• WHAT YOU ARE ASKED TO DO
Find "𑌪𑌰𑌾𑌽𑌸𑍁॑𑌰𑌾𑌃।" in the data below; transcribe the line it appears on and each line after it, exactly, to the end, and nothing else.

• RECORD EXCERPTS
[Start of Attachment]
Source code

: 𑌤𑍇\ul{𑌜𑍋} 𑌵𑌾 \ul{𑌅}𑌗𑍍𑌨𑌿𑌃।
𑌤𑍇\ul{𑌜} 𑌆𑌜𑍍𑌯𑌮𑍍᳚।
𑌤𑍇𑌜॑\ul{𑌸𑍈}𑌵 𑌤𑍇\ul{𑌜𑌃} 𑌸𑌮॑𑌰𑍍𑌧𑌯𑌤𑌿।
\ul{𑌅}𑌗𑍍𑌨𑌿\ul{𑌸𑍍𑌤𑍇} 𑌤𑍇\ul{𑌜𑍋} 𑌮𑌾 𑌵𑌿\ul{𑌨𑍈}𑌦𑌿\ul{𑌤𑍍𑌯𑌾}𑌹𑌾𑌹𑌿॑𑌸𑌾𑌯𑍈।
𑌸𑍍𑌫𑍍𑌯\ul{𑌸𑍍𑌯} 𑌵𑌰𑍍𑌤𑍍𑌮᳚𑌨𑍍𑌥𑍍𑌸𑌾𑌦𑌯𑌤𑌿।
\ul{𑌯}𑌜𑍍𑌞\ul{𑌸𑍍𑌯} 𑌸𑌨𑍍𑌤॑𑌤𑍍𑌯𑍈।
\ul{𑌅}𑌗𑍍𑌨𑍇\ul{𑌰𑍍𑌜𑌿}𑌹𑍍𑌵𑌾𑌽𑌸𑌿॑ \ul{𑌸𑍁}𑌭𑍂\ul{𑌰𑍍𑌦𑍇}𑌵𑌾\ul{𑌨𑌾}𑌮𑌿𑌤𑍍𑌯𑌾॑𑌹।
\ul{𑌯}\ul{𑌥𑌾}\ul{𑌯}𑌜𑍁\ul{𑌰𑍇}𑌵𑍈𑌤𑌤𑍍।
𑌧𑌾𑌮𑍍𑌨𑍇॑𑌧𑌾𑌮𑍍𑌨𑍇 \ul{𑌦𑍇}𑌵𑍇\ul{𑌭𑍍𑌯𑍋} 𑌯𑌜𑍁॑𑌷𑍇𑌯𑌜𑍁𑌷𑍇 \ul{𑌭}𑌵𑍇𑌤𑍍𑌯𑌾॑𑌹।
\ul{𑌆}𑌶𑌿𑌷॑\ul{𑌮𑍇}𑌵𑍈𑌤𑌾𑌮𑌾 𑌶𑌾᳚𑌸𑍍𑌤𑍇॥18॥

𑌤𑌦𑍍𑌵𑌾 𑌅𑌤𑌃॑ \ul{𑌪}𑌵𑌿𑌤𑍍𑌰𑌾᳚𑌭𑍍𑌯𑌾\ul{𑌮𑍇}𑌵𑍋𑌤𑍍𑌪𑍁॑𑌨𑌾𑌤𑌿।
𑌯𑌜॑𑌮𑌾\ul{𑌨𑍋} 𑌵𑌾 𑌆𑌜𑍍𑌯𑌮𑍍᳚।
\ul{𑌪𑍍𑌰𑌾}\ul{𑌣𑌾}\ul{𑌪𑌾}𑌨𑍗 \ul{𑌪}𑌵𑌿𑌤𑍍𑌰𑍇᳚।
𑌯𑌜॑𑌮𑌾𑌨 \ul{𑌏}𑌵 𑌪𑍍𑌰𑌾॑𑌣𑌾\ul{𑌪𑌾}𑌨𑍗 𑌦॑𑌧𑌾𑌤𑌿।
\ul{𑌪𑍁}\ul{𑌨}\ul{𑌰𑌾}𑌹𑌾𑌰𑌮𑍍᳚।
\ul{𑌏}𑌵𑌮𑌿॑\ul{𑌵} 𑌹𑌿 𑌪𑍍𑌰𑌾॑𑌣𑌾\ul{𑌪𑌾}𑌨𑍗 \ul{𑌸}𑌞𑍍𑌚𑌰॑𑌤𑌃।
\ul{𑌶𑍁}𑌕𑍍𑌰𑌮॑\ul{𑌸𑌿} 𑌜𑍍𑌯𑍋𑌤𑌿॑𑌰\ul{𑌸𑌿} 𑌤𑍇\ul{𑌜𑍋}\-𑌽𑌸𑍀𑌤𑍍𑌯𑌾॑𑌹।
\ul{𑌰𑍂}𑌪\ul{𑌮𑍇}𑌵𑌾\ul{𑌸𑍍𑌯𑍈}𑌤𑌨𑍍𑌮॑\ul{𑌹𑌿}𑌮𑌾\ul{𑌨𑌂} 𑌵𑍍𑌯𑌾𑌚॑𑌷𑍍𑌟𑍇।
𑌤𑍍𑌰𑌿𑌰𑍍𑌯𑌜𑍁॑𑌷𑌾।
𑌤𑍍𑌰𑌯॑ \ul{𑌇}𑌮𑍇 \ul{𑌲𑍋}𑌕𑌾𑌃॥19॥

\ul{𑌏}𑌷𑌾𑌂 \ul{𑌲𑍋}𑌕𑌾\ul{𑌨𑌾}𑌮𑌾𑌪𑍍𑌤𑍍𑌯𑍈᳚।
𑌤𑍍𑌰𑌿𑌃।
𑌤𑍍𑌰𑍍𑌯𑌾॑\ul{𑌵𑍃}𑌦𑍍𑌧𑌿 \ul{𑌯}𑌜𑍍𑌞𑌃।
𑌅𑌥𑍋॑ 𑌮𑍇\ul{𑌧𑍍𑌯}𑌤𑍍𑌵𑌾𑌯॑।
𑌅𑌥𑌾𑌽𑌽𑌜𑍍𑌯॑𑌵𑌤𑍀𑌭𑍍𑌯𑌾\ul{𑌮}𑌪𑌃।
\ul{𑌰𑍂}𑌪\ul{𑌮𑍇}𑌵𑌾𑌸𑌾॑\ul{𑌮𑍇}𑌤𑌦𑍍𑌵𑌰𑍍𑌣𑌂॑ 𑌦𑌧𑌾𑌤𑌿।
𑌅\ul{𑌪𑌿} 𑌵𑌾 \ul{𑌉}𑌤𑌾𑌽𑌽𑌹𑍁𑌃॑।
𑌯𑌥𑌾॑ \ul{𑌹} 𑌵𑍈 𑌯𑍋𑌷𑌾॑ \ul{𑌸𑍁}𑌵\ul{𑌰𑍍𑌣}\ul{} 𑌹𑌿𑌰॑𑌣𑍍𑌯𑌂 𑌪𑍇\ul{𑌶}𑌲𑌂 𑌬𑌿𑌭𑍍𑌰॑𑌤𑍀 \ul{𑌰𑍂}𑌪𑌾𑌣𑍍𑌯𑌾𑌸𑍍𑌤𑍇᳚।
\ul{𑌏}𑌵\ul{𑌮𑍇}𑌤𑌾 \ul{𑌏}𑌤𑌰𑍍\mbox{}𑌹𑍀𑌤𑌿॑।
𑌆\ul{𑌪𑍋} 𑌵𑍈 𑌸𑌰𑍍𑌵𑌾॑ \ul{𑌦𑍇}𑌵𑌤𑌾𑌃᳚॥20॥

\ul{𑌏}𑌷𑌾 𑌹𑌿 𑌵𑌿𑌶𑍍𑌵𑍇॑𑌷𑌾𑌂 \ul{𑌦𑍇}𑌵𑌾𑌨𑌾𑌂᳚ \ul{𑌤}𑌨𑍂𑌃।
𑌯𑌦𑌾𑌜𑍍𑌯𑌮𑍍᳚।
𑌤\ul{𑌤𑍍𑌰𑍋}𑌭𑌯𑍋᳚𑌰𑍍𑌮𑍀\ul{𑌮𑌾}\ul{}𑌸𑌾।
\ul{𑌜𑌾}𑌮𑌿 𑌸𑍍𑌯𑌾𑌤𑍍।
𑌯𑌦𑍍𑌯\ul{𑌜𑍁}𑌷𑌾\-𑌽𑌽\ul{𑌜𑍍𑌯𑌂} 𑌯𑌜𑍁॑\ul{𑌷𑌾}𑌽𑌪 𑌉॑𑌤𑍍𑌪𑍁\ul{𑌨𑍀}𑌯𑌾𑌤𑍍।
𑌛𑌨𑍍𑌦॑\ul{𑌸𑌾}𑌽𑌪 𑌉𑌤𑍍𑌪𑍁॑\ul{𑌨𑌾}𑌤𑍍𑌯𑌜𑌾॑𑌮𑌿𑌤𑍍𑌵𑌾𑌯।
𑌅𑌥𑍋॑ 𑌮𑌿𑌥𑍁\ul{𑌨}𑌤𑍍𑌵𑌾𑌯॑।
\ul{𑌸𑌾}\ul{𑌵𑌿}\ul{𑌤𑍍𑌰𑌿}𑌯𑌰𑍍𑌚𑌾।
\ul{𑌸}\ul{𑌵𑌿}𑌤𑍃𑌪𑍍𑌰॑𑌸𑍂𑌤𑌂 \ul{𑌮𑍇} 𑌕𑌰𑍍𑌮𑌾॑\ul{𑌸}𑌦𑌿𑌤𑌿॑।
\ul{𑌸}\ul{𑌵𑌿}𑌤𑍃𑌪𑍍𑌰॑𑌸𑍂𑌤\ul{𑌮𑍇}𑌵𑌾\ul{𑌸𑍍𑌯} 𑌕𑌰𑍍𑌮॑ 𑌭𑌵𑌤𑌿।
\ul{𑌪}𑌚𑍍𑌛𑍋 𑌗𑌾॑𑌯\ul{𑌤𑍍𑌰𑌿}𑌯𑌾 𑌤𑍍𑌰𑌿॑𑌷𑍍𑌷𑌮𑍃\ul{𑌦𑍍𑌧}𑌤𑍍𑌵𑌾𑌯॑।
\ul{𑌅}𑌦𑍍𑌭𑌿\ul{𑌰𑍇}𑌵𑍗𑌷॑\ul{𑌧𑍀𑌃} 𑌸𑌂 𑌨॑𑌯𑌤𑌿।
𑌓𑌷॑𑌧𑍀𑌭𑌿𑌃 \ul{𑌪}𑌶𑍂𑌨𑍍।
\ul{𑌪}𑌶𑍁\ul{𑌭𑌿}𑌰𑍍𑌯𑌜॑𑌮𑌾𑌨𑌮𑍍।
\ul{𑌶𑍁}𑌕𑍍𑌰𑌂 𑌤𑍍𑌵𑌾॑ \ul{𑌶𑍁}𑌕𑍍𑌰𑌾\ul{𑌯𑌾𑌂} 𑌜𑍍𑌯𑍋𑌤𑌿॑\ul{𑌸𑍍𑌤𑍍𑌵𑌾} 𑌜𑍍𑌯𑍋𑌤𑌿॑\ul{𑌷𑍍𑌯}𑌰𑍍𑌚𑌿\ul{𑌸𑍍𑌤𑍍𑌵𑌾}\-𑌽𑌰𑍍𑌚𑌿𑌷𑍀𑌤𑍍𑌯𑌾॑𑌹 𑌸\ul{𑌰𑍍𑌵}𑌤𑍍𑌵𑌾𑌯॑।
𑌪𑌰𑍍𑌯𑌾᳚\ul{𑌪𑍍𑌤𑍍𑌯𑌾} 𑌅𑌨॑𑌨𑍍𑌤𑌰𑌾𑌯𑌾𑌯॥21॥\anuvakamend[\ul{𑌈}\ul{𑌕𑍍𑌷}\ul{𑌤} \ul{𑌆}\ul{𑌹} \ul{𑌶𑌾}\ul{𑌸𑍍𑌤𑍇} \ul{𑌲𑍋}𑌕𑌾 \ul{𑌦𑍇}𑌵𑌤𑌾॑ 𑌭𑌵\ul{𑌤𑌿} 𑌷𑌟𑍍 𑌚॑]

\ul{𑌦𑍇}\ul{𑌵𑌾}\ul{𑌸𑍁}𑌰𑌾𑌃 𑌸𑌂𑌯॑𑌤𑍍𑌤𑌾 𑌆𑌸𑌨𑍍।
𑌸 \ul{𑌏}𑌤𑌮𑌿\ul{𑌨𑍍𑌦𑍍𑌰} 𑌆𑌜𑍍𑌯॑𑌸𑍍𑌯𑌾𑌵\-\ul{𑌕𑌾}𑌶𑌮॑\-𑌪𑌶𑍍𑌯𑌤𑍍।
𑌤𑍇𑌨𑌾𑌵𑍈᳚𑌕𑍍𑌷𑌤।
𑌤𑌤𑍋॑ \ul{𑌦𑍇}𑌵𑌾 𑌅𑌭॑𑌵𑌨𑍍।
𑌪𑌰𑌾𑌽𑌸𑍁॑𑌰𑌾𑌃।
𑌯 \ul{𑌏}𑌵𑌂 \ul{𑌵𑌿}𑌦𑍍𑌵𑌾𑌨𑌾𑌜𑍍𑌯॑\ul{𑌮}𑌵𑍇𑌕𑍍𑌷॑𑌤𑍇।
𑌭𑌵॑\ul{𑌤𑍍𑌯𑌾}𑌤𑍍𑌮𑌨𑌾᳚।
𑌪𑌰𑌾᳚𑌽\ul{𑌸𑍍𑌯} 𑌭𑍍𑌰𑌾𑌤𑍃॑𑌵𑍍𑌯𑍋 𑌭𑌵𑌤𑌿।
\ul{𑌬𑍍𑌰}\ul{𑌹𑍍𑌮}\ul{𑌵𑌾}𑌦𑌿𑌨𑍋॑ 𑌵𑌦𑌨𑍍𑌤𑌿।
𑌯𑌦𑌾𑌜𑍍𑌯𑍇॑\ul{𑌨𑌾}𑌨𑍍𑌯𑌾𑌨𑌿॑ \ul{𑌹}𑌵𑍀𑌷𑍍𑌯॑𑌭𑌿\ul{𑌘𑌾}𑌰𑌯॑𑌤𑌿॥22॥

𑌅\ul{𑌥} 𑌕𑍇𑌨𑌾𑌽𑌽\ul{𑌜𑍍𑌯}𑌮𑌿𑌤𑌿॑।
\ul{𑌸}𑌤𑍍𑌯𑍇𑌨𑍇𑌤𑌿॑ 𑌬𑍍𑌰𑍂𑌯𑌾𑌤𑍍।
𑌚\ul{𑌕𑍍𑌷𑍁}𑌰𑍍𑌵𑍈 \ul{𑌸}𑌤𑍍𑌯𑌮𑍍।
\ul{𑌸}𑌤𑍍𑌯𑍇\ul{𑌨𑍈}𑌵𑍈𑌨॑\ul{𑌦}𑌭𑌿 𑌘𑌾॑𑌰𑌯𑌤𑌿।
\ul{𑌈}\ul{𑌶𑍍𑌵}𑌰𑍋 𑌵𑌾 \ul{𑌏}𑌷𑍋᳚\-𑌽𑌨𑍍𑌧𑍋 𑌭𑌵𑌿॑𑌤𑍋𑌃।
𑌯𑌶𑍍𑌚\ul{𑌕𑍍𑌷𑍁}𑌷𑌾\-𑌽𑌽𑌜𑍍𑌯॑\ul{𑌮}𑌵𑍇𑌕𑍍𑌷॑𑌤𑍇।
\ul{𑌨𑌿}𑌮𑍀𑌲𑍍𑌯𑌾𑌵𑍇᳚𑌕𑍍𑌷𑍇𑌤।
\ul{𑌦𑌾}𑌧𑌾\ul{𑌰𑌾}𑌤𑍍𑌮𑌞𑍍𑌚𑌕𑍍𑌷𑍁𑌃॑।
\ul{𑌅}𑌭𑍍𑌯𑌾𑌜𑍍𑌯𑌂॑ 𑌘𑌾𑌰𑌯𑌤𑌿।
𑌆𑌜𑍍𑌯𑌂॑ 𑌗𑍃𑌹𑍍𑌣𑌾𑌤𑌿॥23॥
[End of Attachment]
• WRITTEN ANSWER
𑌪𑌰𑌾𑌽𑌸𑍁॑𑌰𑌾𑌃।
𑌯 \ul{𑌏}𑌵𑌂 \ul{𑌵𑌿}𑌦𑍍𑌵𑌾𑌨𑌾𑌜𑍍𑌯॑\ul{𑌮}𑌵𑍇𑌕𑍍𑌷॑𑌤𑍇।
𑌭𑌵॑\ul{𑌤𑍍𑌯𑌾}𑌤𑍍𑌮𑌨𑌾᳚।
𑌪𑌰𑌾᳚𑌽\ul{𑌸𑍍𑌯} 𑌭𑍍𑌰𑌾𑌤𑍃॑𑌵𑍍𑌯𑍋 𑌭𑌵𑌤𑌿।
\ul{𑌬𑍍𑌰}\ul{𑌹𑍍𑌮}\ul{𑌵𑌾}𑌦𑌿𑌨𑍋॑ 𑌵𑌦𑌨𑍍𑌤𑌿।
𑌯𑌦𑌾𑌜𑍍𑌯𑍇॑\ul{𑌨𑌾}𑌨𑍍𑌯𑌾𑌨𑌿॑ \ul{𑌹}𑌵𑍀𑌷𑍍𑌯॑𑌭𑌿\ul{𑌘𑌾}𑌰𑌯॑𑌤𑌿॥22॥

𑌅\ul{𑌥} 𑌕𑍇𑌨𑌾𑌽𑌽\ul{𑌜𑍍𑌯}𑌮𑌿𑌤𑌿॑।
\ul{𑌸}𑌤𑍍𑌯𑍇𑌨𑍇𑌤𑌿॑ 𑌬𑍍𑌰𑍂𑌯𑌾𑌤𑍍।
𑌚\ul{𑌕𑍍𑌷𑍁}𑌰𑍍𑌵𑍈 \ul{𑌸}𑌤𑍍𑌯𑌮𑍍।
\ul{𑌸}𑌤𑍍𑌯𑍇\ul{𑌨𑍈}𑌵𑍈𑌨॑\ul{𑌦}𑌭𑌿 𑌘𑌾॑𑌰𑌯𑌤𑌿।
\ul{𑌈}\ul{𑌶𑍍𑌵}𑌰𑍋 𑌵𑌾 \ul{𑌏}𑌷𑍋᳚\-𑌽𑌨𑍍𑌧𑍋 𑌭𑌵𑌿॑𑌤𑍋𑌃।
𑌯𑌶𑍍𑌚\ul{𑌕𑍍𑌷𑍁}𑌷𑌾\-𑌽𑌽𑌜𑍍𑌯॑\ul{𑌮}𑌵𑍇𑌕𑍍𑌷॑𑌤𑍇।
\ul{𑌨𑌿}𑌮𑍀𑌲𑍍𑌯𑌾𑌵𑍇᳚𑌕𑍍𑌷𑍇𑌤।
\ul{𑌦𑌾}𑌧𑌾\ul{𑌰𑌾}𑌤𑍍𑌮𑌞𑍍𑌚𑌕𑍍𑌷𑍁𑌃॑।
\ul{𑌅}𑌭𑍍𑌯𑌾𑌜𑍍𑌯𑌂॑ 𑌘𑌾𑌰𑌯𑌤𑌿।
𑌆𑌜𑍍𑌯𑌂॑ 𑌗𑍃𑌹𑍍𑌣𑌾𑌤𑌿॥23॥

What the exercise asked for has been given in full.